I understand what the Deputy has said. One of the key elements of what we propose builds on the original legislation, the Private Members’ bill drafted some time ago. It goes without saying that the longer the period a person has a loan from one of these moneylenders, the more interest he or she will pay over time. One of the proposals we suggest is the loan would be restricted to 12 months. That would reduce the amount of interest people would pay over a period of time rather than having loans with a significant high interest rate running for a period of two or three years.

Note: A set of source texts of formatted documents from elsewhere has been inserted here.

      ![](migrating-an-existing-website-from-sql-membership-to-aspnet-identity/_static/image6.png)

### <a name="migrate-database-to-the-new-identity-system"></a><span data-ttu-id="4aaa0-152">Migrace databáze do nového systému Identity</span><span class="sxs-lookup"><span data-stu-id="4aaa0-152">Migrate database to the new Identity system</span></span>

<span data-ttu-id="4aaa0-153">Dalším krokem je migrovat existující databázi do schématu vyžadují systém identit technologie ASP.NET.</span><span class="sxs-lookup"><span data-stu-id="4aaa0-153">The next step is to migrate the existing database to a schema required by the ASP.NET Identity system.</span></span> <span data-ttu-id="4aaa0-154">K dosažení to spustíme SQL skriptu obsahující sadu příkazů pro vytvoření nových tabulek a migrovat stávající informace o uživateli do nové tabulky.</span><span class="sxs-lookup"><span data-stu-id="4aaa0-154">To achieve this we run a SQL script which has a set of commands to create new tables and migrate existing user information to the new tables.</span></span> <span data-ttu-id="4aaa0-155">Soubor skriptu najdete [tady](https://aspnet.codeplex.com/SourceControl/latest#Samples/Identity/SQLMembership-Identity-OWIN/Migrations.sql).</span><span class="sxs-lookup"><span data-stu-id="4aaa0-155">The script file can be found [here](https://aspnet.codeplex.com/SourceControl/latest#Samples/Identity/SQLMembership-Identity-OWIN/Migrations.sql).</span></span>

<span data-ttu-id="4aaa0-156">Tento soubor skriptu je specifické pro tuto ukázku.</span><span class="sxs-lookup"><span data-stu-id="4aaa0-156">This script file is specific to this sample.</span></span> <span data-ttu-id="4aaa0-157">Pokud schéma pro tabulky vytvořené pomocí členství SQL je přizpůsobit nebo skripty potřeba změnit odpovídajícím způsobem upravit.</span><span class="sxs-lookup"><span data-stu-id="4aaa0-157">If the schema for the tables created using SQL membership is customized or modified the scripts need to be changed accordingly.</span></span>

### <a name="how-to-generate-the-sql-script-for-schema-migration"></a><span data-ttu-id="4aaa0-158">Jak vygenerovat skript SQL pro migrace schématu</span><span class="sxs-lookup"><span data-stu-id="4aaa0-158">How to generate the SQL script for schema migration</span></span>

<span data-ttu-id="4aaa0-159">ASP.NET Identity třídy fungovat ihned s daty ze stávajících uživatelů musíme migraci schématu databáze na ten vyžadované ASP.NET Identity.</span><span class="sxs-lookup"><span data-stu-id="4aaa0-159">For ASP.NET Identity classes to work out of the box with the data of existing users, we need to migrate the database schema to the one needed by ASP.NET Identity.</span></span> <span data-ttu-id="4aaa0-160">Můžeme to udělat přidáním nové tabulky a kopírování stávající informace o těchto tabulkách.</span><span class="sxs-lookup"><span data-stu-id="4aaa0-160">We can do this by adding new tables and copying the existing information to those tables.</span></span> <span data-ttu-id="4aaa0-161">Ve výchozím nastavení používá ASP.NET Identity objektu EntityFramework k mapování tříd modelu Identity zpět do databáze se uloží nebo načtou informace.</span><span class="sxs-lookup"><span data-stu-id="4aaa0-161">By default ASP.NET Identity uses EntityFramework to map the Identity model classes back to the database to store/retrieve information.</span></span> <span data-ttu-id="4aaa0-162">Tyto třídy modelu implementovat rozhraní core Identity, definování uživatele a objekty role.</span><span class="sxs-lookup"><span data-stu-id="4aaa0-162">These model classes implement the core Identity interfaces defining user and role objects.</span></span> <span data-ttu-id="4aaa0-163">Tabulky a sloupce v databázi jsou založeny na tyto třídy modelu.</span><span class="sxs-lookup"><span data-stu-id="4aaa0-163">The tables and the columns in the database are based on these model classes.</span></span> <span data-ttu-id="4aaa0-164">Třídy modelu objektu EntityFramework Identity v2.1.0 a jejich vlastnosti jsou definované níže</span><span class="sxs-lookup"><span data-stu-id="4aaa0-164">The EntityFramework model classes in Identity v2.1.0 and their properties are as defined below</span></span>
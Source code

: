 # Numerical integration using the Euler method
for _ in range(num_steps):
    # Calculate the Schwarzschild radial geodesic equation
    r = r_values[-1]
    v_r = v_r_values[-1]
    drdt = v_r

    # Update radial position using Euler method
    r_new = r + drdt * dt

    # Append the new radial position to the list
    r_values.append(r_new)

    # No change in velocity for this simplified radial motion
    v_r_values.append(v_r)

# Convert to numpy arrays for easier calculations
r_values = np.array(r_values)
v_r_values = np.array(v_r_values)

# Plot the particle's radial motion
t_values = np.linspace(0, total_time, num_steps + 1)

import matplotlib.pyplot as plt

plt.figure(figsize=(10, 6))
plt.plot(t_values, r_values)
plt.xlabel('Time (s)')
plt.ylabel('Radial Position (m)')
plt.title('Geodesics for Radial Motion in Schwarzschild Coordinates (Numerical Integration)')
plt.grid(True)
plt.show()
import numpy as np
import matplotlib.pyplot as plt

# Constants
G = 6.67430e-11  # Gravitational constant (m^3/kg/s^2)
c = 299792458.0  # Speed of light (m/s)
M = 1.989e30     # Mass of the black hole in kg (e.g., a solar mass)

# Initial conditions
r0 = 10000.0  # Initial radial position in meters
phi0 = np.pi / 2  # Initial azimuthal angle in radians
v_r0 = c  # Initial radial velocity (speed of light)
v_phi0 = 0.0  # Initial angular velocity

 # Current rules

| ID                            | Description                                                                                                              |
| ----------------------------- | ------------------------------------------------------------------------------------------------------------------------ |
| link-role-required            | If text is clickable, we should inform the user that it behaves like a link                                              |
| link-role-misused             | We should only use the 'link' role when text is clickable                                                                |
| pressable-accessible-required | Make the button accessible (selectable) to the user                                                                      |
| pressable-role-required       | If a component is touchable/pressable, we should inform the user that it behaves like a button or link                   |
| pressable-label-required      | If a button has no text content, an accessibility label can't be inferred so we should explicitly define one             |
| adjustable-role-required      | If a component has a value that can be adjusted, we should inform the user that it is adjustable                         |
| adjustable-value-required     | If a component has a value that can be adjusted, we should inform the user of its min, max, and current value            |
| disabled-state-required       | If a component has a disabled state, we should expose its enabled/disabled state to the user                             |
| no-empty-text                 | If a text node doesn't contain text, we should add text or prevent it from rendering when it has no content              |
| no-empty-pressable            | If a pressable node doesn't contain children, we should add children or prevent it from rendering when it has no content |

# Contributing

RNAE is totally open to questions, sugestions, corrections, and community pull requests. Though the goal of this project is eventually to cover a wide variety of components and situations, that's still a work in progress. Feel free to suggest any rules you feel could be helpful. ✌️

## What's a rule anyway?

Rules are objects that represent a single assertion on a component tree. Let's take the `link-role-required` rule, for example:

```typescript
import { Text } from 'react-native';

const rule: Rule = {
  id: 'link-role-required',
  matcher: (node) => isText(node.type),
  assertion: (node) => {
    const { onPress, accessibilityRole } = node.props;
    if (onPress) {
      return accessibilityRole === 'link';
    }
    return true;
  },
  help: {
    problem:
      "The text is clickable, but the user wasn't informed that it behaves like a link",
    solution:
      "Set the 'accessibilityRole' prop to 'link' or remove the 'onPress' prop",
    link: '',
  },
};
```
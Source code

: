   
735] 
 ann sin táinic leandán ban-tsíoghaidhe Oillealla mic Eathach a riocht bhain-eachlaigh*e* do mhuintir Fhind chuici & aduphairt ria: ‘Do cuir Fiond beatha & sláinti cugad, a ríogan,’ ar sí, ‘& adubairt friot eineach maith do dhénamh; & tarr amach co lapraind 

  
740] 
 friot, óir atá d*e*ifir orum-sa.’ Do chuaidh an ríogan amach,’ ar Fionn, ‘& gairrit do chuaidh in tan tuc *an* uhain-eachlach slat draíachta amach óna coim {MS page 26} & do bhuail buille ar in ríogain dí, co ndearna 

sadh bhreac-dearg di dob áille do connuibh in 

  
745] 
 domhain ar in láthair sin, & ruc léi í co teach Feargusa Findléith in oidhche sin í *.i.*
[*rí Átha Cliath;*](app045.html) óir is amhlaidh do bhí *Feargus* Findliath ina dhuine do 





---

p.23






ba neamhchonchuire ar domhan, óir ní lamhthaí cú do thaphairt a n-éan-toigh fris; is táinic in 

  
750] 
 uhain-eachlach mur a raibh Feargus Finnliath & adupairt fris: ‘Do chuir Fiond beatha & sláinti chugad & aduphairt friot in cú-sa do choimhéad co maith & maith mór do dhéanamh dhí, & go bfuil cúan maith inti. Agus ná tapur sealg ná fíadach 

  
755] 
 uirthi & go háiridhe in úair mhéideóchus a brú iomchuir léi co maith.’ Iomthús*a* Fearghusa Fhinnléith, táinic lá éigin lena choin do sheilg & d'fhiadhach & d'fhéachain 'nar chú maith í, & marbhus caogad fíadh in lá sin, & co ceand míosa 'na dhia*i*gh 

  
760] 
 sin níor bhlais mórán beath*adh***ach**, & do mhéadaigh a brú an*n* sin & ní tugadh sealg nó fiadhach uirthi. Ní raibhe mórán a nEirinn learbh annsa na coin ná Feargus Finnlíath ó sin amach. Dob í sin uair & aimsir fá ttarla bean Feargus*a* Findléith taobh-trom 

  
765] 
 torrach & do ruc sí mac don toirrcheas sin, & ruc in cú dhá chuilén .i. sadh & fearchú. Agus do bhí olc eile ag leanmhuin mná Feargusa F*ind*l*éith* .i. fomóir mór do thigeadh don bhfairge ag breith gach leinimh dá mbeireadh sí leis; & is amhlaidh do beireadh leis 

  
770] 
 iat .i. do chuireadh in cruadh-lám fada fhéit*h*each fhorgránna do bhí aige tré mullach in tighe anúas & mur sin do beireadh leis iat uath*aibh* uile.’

Second, we believe the issue of the credit unions in this regard is vital. I think we are all ad idem on that with respect to credit unions providing more unsecured loans, which they are very good at doing. It is the biggest sector in the economy providing unsecured loans. I will be meeting the credit union movement tomorrow to encourage it to lend more in that area given it has such a big footprint with approximately 400 branches around the country.
Up to now, many moneylenders have charged for the door-to-door collection of money. Every time a moneylender sends somebody out to collect money, that incurs an expensive charge. The moneylender can charge €40, €50 or €60 for a visit. We are banning that practice. All the operator's costs will have to come in under the interest rate.
The views behind the Private Members' Bill are well motivated and are all in the right place, but there are significant extra items that could and should be taken into account regarding this issue and that is why the Government published its legislation. The Government approved the heads of the Bill last year. It is not something that has just emerged now. Pre-legislative scrutiny of the Government's proposed legislation was carried out by this committee last October. Having completed that process last autumn, we listed it as priority legislation on 21 January of this year. The final text of the Bill was agreed with the Attorney General in mid-February. It was approved by Government quite recently and has now been published. The Second Stage debate on the Bill is scheduled for later today.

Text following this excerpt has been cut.